▶ [Material for this task]:
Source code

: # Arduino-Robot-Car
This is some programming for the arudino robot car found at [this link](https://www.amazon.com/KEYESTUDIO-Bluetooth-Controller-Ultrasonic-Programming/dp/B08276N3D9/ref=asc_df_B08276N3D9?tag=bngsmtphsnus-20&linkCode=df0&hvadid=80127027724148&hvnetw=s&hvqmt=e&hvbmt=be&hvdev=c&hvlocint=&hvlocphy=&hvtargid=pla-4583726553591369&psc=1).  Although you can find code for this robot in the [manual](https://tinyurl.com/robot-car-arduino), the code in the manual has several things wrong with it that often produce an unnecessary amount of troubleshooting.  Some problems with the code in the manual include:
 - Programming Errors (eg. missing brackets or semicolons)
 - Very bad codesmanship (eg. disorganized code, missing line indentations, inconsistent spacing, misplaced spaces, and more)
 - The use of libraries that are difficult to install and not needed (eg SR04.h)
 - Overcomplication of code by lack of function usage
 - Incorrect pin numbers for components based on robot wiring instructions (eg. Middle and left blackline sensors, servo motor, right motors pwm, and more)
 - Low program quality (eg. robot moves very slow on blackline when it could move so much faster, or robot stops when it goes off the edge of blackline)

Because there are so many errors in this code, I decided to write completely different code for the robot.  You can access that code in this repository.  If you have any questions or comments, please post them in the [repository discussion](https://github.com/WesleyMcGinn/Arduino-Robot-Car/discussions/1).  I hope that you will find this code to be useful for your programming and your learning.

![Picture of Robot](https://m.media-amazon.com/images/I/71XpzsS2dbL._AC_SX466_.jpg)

---

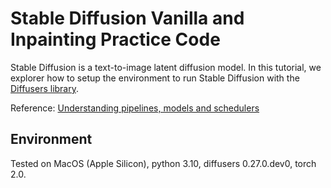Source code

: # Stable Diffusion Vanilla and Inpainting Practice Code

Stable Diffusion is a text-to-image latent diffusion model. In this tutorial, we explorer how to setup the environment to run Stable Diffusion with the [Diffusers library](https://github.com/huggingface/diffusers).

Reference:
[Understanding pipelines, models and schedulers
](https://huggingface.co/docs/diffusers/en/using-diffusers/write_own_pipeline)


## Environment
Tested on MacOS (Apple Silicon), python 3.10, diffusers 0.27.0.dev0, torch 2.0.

* * *

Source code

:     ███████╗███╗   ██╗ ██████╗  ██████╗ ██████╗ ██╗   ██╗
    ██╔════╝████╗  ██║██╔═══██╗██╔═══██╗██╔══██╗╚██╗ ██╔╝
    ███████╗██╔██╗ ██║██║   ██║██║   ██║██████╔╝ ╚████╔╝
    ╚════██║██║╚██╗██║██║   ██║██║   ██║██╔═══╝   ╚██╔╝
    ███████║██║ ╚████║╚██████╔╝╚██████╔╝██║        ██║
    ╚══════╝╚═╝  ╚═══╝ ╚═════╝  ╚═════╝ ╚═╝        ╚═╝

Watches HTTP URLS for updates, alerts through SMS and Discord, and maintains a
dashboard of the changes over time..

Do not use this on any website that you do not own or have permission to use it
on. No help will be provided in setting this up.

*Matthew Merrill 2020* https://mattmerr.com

▶ [To do]:
From the data above, copy each line where the string "more" appears.

▶ [Exercise response]:
 - Very bad codesmanship (eg. disorganized code, missing line indentations, inconsistent spacing, misplaced spaces, and more)
 - Incorrect pin numbers for components based on robot wiring instructions (eg. Middle and left blackline sensors, servo motor, right motors pwm, and more)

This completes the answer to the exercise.